The main Gallihop facility was razed on the first day, with most of the larger subsidiaries following on the second. By the third day the battlefield was a barely-navicable hell of rebris and crippled starcraft. It was only in this environment that the Kamians deployed their most dreaded of all weapons: the God-type mobile suits.

Gallihop's scrapyard fleet had mostly construction mecha, but there was a small handful of space-worthy battle mechs. The seventeen-hour skirmish on the third day of combat was the bloodiest of all. The scrapyard fleet lost every single mech they threw at the Kamians, & every strategic position they had in the astroid belt, and could do little but watch as five different Kamian bomber goups penetrated the lines and made attacks on the populated planets in the inner solar system.

By the end of the third day, the whole of Gallihop was in ruins, the defenders were reduced to only a small handful of barely functioning, non-FTL-capable starships, one working warship, and not a single missile or torpedo to their name. The survivors were ready to fight back in hand-to-hand combat, but the Kamians preferred to destroy their few remaining installations at range.

With few survivors and nothing left of the defenses, the First Fleet was still forty hours away. Gallihop's space-faring population had suffered over 90% loses, and the death toll in the inner solar system was in the billions. The Kamians had won, but rather than persist and seize the inhabited planets, they withdrew. Records recovered after the war indicated the withdrawal was strategic: the attack force had successfully wrecked Gallihop's ability to contribute to the war effort, and left behind enough survivors to make it clear who the victors were.
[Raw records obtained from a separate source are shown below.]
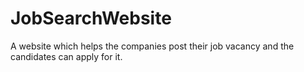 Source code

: # JobSearchWebsite
A website which helps the companies post their job vacancy and the candidates can apply for it.

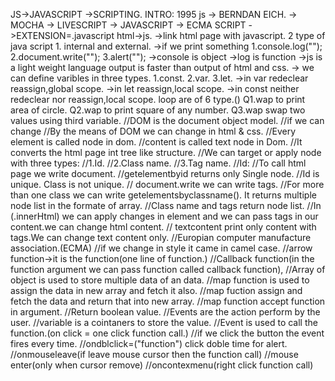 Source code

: JS->JAVASCRIPT
->SCRIPTING.
INTRO:
1995 js -> BERNDAN EICH.
-> MOCHA
-> LIVESCRIPT
-> JAVASCRIPT
-> ECMA SCRIPT
->EXTENSION=.javascript
html->js.
->link html page with javascript.
2 type of java script 1. internal and external.
->if we print something 
1.console.log("");
2.document.write("");
3.alert("");
->console is object
->log is function
->js is a light weight language output is faster than output of html and css.
-> we can define varibles in three types.
1.const.
2.var.
3.let.
->in  var redeclear reassign,global scope.
->in let reassign,local scope.
->in const neither redeclear nor reassign,local scope.
loop are of 6 type.()
Q1.wap to print area of circle.
Q2.wap to print square of any number.
Q3.wap swap two values using third variable.
//DOM is the document object model.
//if we can change 
//By the means of DOM we can change in html & css.
//Every element is called node in dom.
//content is called text node in Dom.
//It converts the html page int tree like structure.
//We can target or apply node with three types:
//1.Id.
//2.Class name.
//3.Tag name.
//Id:
//To call html page we write document.
//getelementbyid returns only Single node. 
//Id is unique. Class is not unique.
// document.write we can write tags.
//For more than one class we can write getelementsbyclassname(). It returns multiple node list in the formate of array.
//Class name and tags return node list.
//In (.innerHtml) we can apply changes in element and we can pass tags in our content.we can change html content.
// textcontent print only content with tags.We can change text content only.
//Europian computer manufacture association.(ECMA)
//if we change in style it came in camel case.
//arrow function->it is the function(one line of function.)
//Callback function(in the function argument we can pass function called callback function),
//Array of object is used to store multiple data of an data.
//map function is used to assign the data in new array and fetch it also.
//map fuction assign and fetch the data and return that into new array.
//map function accept function in argument.
//Return boolean value.
//Events are the action perform by the user.
//variable is a cointaners to store the value.
//Event is used to call the function.(on click = one click function call.)
//if we click the button the event fires every time.
//ondblclick=("function") click doble time for alert.
//onmouseleave(if leave mouse cursor then the function call)
//mouse enter(only when cursor remove)
//oncontexmenu(right click function call) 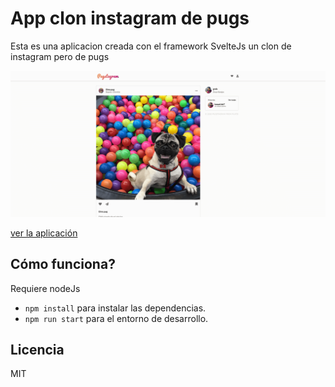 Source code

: # App clon instagram de pugs

Esta es una aplicacion creada con el framework SvelteJs un clon de instagram pero de pugs

![Captura de la app](./.readme-static/Pugstagram.png)

[ver la aplicación](https://y-rho.now.sh/)

## Cómo funciona?

Requiere nodeJs

- `npm install` para instalar las dependencias.
- `npm run start` para el entorno de desarrollo.

## Licencia

MIT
Gallihop remained a dark stain on the Crimson Blade's honor, until it was paid back in full, six months later at the battle of the Don't Pass Line.

Aftermath

Gallihop was refitting ships again within four months of the attack. While most of the facilities had been destroyed beyond all hope of repair, the location was still strategically important, so the Foundation brought FTL-capable portable star docks from Utopia Gregaria and towed in several orbital habitats so that work could resume.

The Kamians left behind several mine fields and a large, automated defense satellite in the outer solar system. Immediately after the battle, these areas were simply deemed as "no go" regions and left alone. While the mine fields were eventually cleared, the satellite was not removed for more than 80 years. Still operational, it was destroyed by the Saratoga.